Work request:
The task calls for every line of the data to be retyped exactly.

(Stored data)
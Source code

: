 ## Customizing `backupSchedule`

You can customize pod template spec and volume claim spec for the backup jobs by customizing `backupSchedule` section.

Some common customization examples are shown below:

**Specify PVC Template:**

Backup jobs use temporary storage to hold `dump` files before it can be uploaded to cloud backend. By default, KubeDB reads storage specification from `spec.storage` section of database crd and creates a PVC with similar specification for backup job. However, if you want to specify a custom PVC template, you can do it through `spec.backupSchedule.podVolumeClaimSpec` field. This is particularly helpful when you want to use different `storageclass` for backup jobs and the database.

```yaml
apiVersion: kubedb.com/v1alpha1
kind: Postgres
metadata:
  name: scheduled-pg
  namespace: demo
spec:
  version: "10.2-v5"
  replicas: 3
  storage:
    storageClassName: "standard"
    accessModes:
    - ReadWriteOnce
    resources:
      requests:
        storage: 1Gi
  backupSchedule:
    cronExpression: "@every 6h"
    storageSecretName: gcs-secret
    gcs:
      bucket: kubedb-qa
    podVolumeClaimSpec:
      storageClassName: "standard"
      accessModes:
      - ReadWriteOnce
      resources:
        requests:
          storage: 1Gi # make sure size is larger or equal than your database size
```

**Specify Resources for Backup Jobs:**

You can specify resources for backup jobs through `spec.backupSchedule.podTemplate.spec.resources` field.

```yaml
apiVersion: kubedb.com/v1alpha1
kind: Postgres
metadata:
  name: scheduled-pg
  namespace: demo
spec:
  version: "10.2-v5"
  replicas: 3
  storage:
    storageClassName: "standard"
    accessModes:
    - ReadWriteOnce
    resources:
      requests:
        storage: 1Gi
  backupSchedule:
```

Task answer:
Source code

: ## Customizing `backupSchedule`

You can customize pod template spec and volume claim spec for the backup jobs by customizing `backupSchedule` section.

Some common customization examples are shown below:

**Specify PVC Template:**

Backup jobs use temporary storage to hold `dump` files before it can be uploaded to cloud backend. By default, KubeDB reads storage specification from `spec.storage` section of database crd and creates a PVC with similar specification for backup job. However, if you want to specify a custom PVC template, you can do it through `spec.backupSchedule.podVolumeClaimSpec` field. This is particularly helpful when you want to use different `storageclass` for backup jobs and the database.

```yaml
apiVersion: kubedb.com/v1alpha1
kind: Postgres
metadata:
  name: scheduled-pg
  namespace: demo
spec:
  version: "10.2-v5"
  replicas: 3
  storage:
    storageClassName: "standard"
    accessModes:
    - ReadWriteOnce
    resources:
      requests:
        storage: 1Gi
  backupSchedule:
    cronExpression: "@every 6h"
    storageSecretName: gcs-secret
    gcs:
      bucket: kubedb-qa
    podVolumeClaimSpec:
      storageClassName: "standard"
      accessModes:
      - ReadWriteOnce
      resources:
        requests:
          storage: 1Gi # make sure size is larger or equal than your database size
```

**Specify Resources for Backup Jobs:**

You can specify resources for backup jobs through `spec.backupSchedule.podTemplate.spec.resources` field.

```yaml
apiVersion: kubedb.com/v1alpha1
kind: Postgres
metadata:
  name: scheduled-pg
  namespace: demo
spec:
  version: "10.2-v5"
  replicas: 3
  storage:
    storageClassName: "standard"
    accessModes:
    - ReadWriteOnce
    resources:
      requests:
        storage: 1Gi
  backupSchedule:
```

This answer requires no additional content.